SCULPTING THE HUMAN BODY … WITH BICYCLE CHAINS!
South Korean artist Young-Deok Seo uses the unlikely material of bicycle chains as a way to craft realistic sculptures of the human body. For years, we’ve marveled over his figurative artwork, some of it life-sized and others larger than life, that features intricate details you wouldn’t expect from something as clunky as chains. Seo, however, wields it like string to create a combination that’s delicate yet substantial.
Fragmentation is an emphasis in Seo’s chain link sculptures. The very nature of chain, with its limited-mobility metal links, means that each figure will be somewhat incomplete with small holes that allow light to pass through. This is evident even in Seo’s towering, hollow masks, but it’s made even more apparent in his pieces that obscure portions of the face or entire portions of the body. The decisions are intended to question the industrialization of labor, which has become synonymous with the modern world.

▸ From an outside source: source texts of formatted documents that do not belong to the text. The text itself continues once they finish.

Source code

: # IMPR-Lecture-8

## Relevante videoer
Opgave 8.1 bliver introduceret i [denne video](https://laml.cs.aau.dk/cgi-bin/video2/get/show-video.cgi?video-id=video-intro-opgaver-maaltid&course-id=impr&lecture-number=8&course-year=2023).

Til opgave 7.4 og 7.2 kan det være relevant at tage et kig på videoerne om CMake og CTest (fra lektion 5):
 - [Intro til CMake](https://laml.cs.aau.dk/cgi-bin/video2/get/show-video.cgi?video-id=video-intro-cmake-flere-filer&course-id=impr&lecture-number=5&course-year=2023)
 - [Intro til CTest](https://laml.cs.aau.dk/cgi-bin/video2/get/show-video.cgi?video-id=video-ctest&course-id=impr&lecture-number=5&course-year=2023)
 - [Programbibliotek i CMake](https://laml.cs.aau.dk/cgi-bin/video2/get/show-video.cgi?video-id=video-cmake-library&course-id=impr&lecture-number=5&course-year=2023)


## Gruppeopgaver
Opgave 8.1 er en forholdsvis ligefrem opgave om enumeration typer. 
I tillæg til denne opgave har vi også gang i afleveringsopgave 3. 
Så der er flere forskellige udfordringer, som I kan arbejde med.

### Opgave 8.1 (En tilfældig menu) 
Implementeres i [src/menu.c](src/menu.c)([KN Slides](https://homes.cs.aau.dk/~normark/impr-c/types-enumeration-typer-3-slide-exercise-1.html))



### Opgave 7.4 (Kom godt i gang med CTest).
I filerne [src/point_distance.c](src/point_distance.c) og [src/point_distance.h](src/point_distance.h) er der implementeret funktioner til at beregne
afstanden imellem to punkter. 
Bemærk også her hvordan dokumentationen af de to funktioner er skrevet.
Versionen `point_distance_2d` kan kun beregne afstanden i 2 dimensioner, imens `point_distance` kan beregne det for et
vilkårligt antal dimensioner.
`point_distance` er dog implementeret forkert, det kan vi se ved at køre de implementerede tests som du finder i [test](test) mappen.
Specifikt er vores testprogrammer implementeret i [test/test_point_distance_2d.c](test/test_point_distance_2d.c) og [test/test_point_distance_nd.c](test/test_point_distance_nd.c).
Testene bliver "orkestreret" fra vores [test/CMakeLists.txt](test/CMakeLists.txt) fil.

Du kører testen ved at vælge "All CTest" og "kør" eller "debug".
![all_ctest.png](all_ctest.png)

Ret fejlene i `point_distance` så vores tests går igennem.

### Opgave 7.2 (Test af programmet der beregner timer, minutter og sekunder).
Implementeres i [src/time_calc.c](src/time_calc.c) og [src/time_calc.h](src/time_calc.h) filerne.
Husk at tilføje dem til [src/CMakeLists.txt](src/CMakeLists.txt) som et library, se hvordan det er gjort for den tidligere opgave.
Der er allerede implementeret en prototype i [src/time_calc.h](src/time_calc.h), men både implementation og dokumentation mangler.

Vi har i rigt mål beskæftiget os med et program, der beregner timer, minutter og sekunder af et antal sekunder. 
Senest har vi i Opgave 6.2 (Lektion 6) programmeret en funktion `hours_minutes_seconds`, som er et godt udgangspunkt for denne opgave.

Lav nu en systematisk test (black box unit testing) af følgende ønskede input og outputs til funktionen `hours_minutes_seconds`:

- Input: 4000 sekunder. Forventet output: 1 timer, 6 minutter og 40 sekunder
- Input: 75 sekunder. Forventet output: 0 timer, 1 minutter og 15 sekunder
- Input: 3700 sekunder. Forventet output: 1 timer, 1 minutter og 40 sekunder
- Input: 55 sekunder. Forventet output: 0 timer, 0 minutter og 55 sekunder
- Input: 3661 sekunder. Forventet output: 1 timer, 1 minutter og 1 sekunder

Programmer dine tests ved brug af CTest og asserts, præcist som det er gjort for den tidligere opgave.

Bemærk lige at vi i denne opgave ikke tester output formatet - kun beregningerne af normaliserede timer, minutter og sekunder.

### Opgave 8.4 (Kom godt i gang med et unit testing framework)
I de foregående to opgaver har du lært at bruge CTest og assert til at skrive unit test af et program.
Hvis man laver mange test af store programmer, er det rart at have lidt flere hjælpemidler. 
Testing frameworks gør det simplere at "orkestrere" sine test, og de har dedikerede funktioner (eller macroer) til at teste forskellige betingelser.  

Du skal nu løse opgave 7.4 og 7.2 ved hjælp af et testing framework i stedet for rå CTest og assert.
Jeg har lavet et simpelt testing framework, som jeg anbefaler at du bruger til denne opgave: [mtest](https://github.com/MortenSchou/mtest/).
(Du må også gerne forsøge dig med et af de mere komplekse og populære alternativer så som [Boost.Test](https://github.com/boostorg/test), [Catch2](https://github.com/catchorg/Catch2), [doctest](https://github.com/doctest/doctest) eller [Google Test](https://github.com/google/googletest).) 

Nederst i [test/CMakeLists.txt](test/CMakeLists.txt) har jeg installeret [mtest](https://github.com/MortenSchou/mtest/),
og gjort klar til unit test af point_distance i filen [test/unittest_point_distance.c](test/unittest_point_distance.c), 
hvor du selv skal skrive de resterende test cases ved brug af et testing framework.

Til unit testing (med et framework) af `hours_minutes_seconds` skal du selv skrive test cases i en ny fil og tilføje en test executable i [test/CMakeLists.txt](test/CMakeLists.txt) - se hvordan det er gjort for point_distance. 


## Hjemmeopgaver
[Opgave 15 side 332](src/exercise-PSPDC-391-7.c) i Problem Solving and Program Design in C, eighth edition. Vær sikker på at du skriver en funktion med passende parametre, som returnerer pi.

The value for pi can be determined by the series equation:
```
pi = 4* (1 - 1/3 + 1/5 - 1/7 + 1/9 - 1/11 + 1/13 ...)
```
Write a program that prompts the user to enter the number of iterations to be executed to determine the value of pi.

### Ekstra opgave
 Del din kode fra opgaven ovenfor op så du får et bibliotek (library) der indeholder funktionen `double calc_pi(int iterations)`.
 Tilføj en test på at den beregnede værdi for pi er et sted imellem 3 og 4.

“We are interlocked and running like parts of a giant machine,” Seo writes on his website. “Just as components are, we hang in there day after day. And we are not allowed to be a protagonist of even our own life. The chains in my work mean fetters. The fetters are all about our contemporaries’ complicated, forced relationships and cravings for materials.” Although Seo sees industrialization as a way to dampen our spirits and “suppress our feelings”, he hopes that his work can console those who need comfort from it.